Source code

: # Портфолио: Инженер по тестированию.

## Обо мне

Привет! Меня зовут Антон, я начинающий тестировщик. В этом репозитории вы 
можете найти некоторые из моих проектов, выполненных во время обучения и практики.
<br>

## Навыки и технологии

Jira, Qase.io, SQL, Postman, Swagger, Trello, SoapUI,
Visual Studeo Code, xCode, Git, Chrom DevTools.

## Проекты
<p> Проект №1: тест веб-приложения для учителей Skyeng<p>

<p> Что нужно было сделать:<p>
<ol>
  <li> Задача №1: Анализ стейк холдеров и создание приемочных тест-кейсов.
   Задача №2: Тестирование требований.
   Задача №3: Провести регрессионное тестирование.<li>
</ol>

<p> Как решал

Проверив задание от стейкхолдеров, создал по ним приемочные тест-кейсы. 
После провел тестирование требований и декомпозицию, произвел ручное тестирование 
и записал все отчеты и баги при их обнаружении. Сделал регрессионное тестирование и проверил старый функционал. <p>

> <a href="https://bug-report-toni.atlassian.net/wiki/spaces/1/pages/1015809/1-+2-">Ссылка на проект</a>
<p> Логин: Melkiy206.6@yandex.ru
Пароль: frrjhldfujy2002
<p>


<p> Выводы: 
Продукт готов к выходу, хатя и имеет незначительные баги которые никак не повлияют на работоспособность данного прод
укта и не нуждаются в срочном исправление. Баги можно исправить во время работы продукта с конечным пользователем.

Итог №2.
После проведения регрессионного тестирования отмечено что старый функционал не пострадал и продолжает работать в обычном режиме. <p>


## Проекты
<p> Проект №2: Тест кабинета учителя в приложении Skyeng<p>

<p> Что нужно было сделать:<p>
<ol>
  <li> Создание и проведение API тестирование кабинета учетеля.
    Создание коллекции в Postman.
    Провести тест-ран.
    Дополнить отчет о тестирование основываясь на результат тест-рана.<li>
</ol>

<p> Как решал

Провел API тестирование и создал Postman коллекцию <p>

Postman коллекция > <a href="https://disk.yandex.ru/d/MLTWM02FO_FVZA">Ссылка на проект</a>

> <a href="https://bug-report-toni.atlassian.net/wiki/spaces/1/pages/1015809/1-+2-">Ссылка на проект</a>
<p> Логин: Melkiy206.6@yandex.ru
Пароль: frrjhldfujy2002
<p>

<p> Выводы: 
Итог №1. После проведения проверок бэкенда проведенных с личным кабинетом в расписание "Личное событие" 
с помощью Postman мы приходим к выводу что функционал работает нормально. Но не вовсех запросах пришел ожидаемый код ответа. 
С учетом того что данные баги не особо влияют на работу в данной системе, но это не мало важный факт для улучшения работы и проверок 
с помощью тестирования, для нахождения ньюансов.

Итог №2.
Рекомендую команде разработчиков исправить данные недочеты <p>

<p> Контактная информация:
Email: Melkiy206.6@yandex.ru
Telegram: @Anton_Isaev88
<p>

=======

REQUIRED WORK
Which lines hold the word "регрессионное"? Return all of them from the records above.

RESULT BELOW
   Задача №3: Провести регрессионное тестирование.<li>
и записал все отчеты и баги при их обнаружении. Сделал регрессионное тестирование и проверил старый функционал. <p>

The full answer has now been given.